* WHAT YOU ARE ASKED TO DO *
Could you please return each line of the data that has the word "adequados"?

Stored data
—————

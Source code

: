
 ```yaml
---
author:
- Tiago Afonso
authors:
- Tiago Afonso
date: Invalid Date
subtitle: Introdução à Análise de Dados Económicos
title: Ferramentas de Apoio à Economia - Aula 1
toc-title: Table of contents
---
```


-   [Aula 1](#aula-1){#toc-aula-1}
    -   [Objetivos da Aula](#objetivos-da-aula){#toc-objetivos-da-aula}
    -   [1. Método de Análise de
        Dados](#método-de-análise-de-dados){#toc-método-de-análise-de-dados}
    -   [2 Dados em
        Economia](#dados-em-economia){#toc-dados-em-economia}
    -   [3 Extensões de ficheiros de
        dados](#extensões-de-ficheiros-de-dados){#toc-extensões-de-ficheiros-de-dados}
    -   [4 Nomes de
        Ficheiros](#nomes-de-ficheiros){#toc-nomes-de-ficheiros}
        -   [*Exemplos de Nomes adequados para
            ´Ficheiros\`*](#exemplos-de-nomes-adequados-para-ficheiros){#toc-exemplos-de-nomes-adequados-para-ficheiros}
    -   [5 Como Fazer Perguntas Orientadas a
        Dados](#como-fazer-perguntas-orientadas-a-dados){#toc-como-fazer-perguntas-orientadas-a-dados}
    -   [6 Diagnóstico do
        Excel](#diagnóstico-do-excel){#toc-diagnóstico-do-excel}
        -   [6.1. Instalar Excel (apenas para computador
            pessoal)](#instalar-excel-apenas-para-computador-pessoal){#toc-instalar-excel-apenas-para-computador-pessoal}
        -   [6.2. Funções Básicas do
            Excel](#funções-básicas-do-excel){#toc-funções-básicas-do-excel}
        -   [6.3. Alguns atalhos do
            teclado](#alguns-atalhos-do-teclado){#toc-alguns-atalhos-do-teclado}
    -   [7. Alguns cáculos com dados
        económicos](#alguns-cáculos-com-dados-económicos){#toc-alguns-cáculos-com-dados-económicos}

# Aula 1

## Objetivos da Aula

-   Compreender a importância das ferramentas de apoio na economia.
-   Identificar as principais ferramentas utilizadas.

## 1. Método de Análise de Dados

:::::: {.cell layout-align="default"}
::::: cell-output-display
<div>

—————

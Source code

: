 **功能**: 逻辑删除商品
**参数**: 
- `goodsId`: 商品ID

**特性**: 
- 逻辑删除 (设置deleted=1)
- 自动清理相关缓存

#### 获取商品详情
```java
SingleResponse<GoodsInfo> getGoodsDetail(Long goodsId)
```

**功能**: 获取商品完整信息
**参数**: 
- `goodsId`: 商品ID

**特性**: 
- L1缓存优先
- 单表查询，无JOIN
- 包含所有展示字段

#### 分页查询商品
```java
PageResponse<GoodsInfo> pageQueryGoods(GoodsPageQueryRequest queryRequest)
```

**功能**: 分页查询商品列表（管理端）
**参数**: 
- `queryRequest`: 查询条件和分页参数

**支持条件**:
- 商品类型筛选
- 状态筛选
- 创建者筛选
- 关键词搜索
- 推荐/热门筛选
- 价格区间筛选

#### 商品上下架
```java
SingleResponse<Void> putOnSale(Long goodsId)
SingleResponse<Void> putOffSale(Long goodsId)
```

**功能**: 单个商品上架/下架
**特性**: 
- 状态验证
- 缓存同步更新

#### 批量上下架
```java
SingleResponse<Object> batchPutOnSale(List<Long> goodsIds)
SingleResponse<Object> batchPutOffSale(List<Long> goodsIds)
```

—————

* RESPONSE TO THE EXERCISE *
        -   [*Exemplos de Nomes adequados para
            ´Ficheiros\`*](#exemplos-de-nomes-adequados-para-ficheiros){#toc-exemplos-de-nomes-adequados-para-ficheiros}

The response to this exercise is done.